**What is needed**
Only the lines containing the string "currently" are needed; copy all of them from the listing.

**The input**
━━━━

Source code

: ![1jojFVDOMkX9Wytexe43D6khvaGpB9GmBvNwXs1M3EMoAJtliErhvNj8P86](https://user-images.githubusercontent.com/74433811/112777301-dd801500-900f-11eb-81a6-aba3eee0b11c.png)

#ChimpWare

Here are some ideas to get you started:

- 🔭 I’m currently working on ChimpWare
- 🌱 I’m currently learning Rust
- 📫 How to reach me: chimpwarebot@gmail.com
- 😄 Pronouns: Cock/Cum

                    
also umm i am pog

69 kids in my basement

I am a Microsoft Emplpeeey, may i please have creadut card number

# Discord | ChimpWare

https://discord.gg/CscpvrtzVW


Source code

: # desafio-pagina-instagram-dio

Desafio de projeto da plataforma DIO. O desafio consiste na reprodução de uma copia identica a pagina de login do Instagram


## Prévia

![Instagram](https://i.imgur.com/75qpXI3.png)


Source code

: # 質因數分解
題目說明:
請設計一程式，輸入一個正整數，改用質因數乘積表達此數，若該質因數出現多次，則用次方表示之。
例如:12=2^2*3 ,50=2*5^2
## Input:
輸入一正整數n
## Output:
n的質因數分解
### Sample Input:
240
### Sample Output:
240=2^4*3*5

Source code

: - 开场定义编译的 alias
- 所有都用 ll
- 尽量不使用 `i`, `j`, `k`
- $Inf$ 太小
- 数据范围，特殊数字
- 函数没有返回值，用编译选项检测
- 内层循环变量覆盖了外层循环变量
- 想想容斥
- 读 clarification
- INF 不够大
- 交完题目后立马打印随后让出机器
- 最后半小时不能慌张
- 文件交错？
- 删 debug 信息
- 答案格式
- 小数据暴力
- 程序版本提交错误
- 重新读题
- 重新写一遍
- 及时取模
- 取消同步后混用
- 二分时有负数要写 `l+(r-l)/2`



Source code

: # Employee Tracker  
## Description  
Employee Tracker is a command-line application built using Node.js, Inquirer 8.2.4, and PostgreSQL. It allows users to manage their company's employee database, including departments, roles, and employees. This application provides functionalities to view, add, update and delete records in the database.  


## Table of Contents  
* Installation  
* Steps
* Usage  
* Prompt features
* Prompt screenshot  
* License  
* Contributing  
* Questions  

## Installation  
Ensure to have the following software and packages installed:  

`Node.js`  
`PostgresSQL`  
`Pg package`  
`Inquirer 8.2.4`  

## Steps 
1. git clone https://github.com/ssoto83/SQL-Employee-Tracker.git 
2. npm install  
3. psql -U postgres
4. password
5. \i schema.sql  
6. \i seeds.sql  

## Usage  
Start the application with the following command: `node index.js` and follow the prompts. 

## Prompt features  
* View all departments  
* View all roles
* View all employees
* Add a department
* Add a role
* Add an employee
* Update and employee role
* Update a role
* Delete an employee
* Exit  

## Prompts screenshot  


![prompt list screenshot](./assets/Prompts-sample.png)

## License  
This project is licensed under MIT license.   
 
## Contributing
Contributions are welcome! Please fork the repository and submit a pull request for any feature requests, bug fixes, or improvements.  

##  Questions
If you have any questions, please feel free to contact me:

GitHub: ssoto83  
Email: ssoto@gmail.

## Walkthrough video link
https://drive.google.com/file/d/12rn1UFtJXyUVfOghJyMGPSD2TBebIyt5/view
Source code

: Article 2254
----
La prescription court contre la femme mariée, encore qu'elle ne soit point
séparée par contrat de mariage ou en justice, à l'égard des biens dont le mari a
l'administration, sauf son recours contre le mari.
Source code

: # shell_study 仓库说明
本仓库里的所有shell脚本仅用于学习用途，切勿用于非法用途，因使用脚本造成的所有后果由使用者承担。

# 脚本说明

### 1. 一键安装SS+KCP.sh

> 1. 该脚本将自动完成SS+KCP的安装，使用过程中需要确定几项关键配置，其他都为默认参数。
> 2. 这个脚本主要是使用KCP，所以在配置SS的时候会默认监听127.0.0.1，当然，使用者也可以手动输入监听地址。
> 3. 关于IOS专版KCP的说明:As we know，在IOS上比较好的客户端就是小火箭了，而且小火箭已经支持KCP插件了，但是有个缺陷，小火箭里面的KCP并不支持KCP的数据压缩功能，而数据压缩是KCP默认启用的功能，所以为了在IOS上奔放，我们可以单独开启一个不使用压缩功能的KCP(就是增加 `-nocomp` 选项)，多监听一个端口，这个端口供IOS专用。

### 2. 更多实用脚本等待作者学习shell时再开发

━━━━

**Completed task**
- 🔭 I’m currently working on ChimpWare
- 🌱 I’m currently learning Rust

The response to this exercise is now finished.